Stored dataset items:
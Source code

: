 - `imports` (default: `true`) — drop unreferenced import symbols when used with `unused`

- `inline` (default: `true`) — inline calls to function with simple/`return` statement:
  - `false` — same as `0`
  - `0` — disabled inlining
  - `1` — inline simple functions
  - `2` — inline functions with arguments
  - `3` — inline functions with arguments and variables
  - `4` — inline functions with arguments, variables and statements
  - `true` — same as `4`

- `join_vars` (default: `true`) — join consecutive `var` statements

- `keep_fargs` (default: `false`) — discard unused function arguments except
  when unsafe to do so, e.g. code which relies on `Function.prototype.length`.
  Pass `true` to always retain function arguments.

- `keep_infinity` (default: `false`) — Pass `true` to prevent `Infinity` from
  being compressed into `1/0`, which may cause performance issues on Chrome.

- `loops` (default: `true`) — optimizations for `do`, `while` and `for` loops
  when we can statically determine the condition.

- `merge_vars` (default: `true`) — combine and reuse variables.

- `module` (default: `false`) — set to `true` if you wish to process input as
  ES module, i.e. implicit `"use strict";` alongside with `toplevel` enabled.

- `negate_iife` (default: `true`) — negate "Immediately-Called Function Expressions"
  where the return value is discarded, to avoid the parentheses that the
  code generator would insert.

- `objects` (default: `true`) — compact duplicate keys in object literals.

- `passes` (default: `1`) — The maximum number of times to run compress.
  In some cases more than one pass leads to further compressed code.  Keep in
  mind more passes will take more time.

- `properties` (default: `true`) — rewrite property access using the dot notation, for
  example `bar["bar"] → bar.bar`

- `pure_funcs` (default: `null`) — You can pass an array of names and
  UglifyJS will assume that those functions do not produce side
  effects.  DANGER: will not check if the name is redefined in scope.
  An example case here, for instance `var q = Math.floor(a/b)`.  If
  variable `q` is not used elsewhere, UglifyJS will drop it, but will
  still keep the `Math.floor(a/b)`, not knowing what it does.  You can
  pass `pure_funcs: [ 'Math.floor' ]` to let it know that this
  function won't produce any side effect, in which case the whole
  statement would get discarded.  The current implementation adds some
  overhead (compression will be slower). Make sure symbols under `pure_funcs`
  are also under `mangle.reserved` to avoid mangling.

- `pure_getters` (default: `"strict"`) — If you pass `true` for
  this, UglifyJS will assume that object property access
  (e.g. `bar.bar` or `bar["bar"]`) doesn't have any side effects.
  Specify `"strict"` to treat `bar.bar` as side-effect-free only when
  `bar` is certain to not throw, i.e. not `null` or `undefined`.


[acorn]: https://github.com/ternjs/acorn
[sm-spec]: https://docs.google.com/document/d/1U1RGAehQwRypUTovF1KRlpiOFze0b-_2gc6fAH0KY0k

■ Activity
Work out the count of lines in the data above containing the string "return". Give it alone.

■ Result of the task
2